May 14th, 2003 § 4 comments

Almost two months ago, I wrote a post about the evolution of programming languages. In the post, I noted that many of today’s mainstream languages are just syntactical variations of older languages, and consequently are not contributing with anything new to the evolution of the field. I also asked what evolutionary path new languages would follow, considering that programming needs obviously will not remain constant. The post was more of a big question as I was just trying to think about how languages would be in the future, looking at current trends such as dynamic typing, just-in-time virtual machines, generic programming, and other concepts that are not necessarily new but have gained wider acceptance of late. I also argued that many of the most powerful languages are based on a core of simplicity that can be easily extended to represent new concepts.

Interestingly enough, in the weeks that followed that post, I found that many people were interested in the same topic and had independently written about the issue in their weblogs or sites. I also found pointers to interesting material that, coupled with the aforementioned posts, allowed me to find answers to some of my questions and get an interesting vision of the future of programming languages, which validated some of my own thoughts.

One of the first documents I came across was a PowerPoint presentation by Todd Proebsting, a Microsoft researcher. In his presentation, titled Disruptive Programming Language Technologies (PowerPoint, 218KB), Proebsting argues that the most important problem when developing a modern programming language is how to improve programmers’ productivity, as hardware is now powerful enough and doesn’t required compilers to massively optimize code and data structures. Although I obviously didn’t attend his presentation, I can easily see Proebsting’s point. In my own post I wrote that, as the age of inefficient virtual machines was over, experimentation would likely increase as efficient virtual machines provide a more fertile ground to tinkering with new concepts without the constraints of forced optimization.

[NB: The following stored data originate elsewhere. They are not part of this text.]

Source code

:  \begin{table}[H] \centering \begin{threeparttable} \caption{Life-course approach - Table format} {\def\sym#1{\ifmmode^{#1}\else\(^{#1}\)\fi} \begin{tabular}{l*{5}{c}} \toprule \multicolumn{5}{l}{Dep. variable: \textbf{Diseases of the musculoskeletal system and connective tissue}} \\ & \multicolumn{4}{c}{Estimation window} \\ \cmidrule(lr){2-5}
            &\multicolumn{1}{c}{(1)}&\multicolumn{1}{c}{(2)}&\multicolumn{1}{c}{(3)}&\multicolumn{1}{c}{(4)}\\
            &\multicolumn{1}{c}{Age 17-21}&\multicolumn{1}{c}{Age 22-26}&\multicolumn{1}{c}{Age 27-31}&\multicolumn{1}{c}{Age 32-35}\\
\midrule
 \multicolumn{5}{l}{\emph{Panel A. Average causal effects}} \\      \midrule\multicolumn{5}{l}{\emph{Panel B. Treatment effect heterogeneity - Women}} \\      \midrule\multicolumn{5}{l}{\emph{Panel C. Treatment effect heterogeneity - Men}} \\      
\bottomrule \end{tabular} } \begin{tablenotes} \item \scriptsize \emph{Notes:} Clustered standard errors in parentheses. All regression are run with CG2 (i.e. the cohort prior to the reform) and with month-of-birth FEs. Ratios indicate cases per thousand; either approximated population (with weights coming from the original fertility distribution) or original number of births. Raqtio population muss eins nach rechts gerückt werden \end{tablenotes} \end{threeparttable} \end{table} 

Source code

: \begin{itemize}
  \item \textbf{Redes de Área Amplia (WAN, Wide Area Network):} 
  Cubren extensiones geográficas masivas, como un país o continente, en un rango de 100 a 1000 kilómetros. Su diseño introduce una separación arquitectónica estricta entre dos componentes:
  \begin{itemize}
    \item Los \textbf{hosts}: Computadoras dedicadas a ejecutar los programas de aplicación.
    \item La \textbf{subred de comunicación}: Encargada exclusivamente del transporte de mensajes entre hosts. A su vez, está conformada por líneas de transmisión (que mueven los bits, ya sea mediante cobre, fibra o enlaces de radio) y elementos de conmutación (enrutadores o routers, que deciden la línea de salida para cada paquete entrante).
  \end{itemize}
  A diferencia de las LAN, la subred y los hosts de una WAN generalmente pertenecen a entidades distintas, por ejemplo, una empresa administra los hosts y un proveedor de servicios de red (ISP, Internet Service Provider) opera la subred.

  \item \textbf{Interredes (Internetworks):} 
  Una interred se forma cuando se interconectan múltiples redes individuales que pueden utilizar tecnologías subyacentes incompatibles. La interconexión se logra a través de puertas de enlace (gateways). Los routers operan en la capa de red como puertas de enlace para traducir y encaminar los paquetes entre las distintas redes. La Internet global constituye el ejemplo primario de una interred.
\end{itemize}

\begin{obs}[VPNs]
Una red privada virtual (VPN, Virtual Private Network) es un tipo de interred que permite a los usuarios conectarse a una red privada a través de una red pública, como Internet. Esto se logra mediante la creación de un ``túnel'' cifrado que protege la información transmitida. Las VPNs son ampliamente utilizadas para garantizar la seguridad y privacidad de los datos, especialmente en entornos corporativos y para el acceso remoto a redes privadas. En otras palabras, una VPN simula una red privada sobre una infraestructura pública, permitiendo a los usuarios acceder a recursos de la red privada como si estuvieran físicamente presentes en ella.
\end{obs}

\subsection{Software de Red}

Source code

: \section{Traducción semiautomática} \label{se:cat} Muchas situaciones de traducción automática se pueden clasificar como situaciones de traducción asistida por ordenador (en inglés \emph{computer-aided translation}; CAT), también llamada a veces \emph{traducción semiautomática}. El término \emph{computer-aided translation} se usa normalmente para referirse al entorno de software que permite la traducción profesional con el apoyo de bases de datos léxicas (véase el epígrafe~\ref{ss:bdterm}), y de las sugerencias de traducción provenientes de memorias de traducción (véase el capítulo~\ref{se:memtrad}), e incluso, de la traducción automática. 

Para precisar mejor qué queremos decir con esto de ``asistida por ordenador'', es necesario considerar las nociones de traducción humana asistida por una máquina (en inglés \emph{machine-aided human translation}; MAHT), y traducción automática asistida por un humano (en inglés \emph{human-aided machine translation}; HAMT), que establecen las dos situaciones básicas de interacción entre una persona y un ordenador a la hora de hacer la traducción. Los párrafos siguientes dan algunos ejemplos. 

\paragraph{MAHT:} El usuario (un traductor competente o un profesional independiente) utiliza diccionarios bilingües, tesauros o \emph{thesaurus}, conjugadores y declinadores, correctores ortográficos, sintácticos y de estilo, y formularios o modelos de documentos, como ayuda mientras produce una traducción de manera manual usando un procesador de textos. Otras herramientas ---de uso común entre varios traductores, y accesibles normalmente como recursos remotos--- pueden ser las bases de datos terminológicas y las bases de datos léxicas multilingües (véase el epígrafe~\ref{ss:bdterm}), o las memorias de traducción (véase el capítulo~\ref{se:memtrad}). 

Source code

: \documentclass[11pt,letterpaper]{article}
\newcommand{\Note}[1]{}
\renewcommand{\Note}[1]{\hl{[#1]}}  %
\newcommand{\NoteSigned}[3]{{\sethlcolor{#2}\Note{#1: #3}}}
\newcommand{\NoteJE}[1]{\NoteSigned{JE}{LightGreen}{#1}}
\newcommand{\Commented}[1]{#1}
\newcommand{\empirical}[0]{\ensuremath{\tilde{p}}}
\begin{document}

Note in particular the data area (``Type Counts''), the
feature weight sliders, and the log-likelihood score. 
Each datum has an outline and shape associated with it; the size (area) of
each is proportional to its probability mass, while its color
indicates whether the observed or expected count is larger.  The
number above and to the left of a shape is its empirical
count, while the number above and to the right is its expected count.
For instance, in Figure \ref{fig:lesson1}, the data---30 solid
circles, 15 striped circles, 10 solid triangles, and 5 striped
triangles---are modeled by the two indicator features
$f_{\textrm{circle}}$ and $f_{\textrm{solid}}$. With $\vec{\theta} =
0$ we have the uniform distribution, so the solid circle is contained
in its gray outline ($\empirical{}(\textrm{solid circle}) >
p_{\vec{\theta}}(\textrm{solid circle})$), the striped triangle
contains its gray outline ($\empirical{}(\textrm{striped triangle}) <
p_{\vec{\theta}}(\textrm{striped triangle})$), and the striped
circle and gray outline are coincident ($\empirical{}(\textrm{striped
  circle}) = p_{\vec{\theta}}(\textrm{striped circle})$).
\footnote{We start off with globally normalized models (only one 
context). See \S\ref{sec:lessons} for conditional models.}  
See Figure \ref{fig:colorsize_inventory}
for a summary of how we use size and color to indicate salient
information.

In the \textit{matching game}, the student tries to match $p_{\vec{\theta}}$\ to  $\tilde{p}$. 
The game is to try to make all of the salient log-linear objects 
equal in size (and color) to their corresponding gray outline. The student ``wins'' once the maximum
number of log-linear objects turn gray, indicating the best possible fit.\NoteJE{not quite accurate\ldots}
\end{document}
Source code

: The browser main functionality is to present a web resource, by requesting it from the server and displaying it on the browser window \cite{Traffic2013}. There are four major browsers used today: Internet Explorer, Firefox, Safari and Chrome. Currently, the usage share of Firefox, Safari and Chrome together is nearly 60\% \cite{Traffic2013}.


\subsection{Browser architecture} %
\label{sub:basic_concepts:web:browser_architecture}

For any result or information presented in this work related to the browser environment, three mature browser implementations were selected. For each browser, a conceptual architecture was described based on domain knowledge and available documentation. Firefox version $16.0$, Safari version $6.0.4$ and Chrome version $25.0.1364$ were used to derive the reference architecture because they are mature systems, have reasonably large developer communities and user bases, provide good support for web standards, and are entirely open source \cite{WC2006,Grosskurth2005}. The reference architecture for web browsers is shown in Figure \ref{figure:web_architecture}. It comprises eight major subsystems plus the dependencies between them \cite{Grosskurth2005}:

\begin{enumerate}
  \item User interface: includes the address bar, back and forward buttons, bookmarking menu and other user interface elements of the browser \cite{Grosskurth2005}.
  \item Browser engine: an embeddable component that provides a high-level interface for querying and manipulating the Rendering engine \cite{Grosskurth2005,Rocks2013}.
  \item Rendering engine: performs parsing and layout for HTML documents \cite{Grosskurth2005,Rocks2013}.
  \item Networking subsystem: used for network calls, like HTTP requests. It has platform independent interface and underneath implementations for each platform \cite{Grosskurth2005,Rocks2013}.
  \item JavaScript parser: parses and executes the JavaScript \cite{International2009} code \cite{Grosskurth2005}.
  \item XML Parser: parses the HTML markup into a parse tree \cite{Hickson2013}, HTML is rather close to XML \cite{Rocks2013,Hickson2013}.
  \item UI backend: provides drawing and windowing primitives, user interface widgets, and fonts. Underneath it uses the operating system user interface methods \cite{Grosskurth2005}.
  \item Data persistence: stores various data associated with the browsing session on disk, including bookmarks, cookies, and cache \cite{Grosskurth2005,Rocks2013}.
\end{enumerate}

The main point of Proebsting presentation is not to show how languages can be designed, but rather how can they succeed where others failed. However, his look at the problem is noteworthy: he says that proper algorithms and design are sufficient to create efficient programs in modern compilers, and that languages designers need instead to worry about ways to make programmers produce good programs quickly, correctly, and easily. He goes to note that languages are the place to tackle at the problem, because they are at the root of the programming process, as opposed to software engineering and analysis.

Another article I came across was the widely divulged The Hundred-Year Language, by Paul Graham. In that article, based on a talk he gave at PyCon, Graham tries to imagine how programming languages will be a century from now. He argues that the languages of the future will probably be based on clean and concise core containing simple axioms from which all the other features of the languages can be derived — a point I also made in my post, although I was not as clear. He wrote:

At the very least, it has to be a useful exercise to look closely at the core of a language to see if there are any axioms that could be weeded out. I’ve found in my long career as a slob that cruft breeds cruft, and I’ve seen this happen in software as well as under beds and in the corners of rooms.

I have a hunch that the main branches of the evolutionary tree pass through the languages that have the smallest, cleanest cores. The more of a language you can write in itself, the better.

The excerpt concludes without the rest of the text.